# Hockey Analytics with the Stattleship API

__@BrockTibert__    

__Feburary 2016__

<hr/>

# Outline

-  Introduction and Setup
-  Getting Started with `R`
-  Exploring the API
-  Game logs
-  The Stats endpoint
-  Scoring patterns of tonight's matchup  
-  Clustering Allstar Skaters  
-  Scoring Networks


<hr/>

# Setup

Before we get started a few helpful resources:


### _Get your API_

To use the API, you need a token.  Get yours at [www.stattleship.com](https://stattleship.com/)


### _Explore what is possible_

1.  Take a look at [the playbook](http://playbook.stattleship.com/)

2.  You can also look at other code samples at http://developers.stattleship.com/#introduction

### _Github Development_

Check out the Github repo at https://github.com/stattleship

### API Access

It's a `REST` API, so getting data is fairly straightforward for most programming languages and the command line and `curl`.  But to make it easier, we have been working on a few wrappers in common languages.

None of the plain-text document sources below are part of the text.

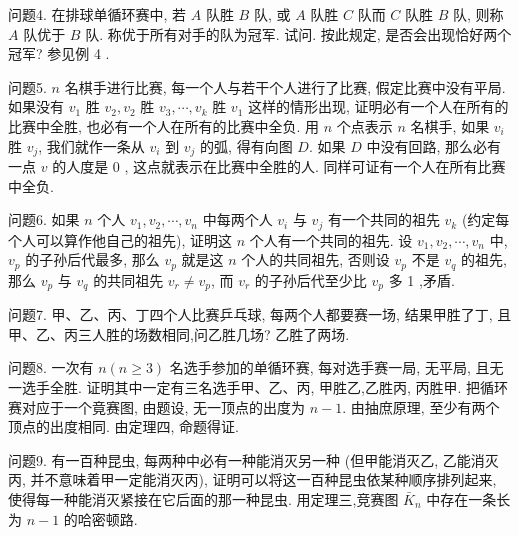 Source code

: 问题4. 在排球单循环赛中, 若 $A$ 队胜 $B$ 队, 或 $A$ 队胜 $C$ 队而 $C$ 队胜 $B$ 队, 则称 $A$ 队优于 $B$ 队.
称优于所有对手的队为冠军.
试问.
按此规定, 是否会出现恰好两个冠军?
参见例 4 .



问题5. $n$ 名棋手进行比赛, 每一个人与若干个人进行了比赛, 假定比赛中没有平局.
如果没有 $v_1$ 胜 $v_2, v_2$ 胜 $v_3, \cdots, v_k$ 胜 $v_1$ 这样的情形出现, 证明必有一个人在所有的比赛中全胜, 也必有一个人在所有的比赛中全负.
用 $n$ 个点表示 $n$ 名棋手, 如果 $v_i$ 胜 $v_j$, 我们就作一条从 $v_i$ 到 $v_j$ 的弧, 得有向图 $D$. 如果 $D$ 中没有回路, 那么必有一点 $v$ 的人度是 0 , 这点就表示在比赛中全胜的人.
同样可证有一个人在所有比赛中全负.



问题6. 如果 $n$ 个人 $v_1, v_2, \cdots, v_n$ 中每两个人 $v_i$ 与 $v_j$ 有一个共同的祖先 $v_k$ (约定每个人可以算作他自己的祖先), 证明这 $n$ 个人有一个共同的祖先.
设 $v_1, v_2, \cdots, v_n$ 中, $v_p$ 的子孙后代最多, 那么 $v_p$ 就是这 $n$ 个人的共同祖先, 否则设 $v_p$ 不是 $v_q$ 的祖先, 那么 $v_p$ 与 $v_q$ 的共同祖先 $v_r \neq v_p$, 而 $v_r$ 的子孙后代至少比 $v_p$ 多 1 ,矛盾.



问题7. 甲、乙、丙、丁四个人比赛乒乓球, 每两个人都要赛一场, 结果甲胜了丁, 且甲、乙、丙三人胜的场数相同,问乙胜几场?
乙胜了两场.



问题8. 一次有 $n(n \geqslant 3)$ 名选手参加的单循环赛, 每对选手赛一局, 无平局, 且无一选手全胜.
证明其中一定有三名选手甲、乙、丙, 甲胜乙,乙胜丙, 丙胜甲.
把循环赛对应于一个竟赛图, 由题设, 无一顶点的出度为 $n-1$. 由抽庶原理, 至少有两个顶点的出度相同.
由定理四, 命题得证.



问题9. 有一百种昆虫, 每两种中必有一种能消灭另一种 (但甲能消灭乙, 乙能消灭丙, 并不意味着甲一定能消灭丙), 证明可以将这一百种昆虫依某种顺序排列起来, 使得每一种能消灭紧接在它后面的那一种昆虫.
用定理三,竞赛图 $\bar{K}_n$ 中存在一条长为 $n-1$ 的哈密顿路.


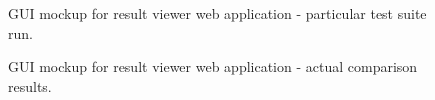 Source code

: \documentclass[11pt,oneside,final]{fithesis2}
\begin{document}
\begin{figure}[!htb]
    \begin{center}
    \leavevmode
    \centerline{}
    \end{center}
    \caption{GUI mockup for result viewer web application - particular test suite run.}
    \label{fig:particularRunMock}
\end{figure}

\begin{figure}[!htb]
    \begin{center}
    \leavevmode
    \centerline{}
    \end{center}
    \caption{GUI mockup for result viewer web application - actual comparison results.}
    \label{fig:comparisonResultMock}
\end{figure}
\end{document}
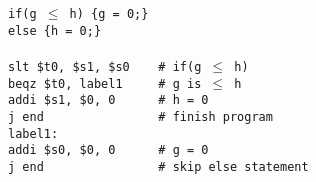 \documentclass[a4paper]{article}
\begin{document}
\begin{enumerate}
			\texttt{if(g $\le$  h) \{g = 0;\}\\
			else \{h = 0;\}}\\\\
			\texttt{slt \$t0, \$s1, \$s0\ \ \ \ \# if(g $\le$ h)\\
				beqz \$t0, label1\ \ \ \ \ \# g is $\le$ h\\
                                addi \$s1, \$0, 0\ \ \ \ \ \ \# h = 0\\
                                j end\ \ \ \ \ \ \ \ \ \ \ \ \ \ \ \ \# finish program\\
				label1:\\
				addi \$s0, \$0, 0\ \ \ \ \ \ \# g = 0\\
				j end\ \ \ \ \ \ \ \ \ \ \ \ \ \ \ \ \# skip else statement\\}
				
	\end{enumerate}
\end{document}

-  [Ruby](https://github.com/stattleship/stattleship-ruby)  
-  [R](https://github.com/stattleship/stattleship-r)  
-  [Python](https://github.com/stattleship/stattleship-python)  


<hr/>

# Getting Started with R

Some requirements:

1.  `R`, which can be downloaded at https://cran.r-project.org/
2.  You need your API token, which you can get as described above.  

I am using a jupyter notebook for this talk, but most of the time you would probably want to use __Rstudio__ as your IDE.  I highly recommend downloading it at https://www.rstudio.com/.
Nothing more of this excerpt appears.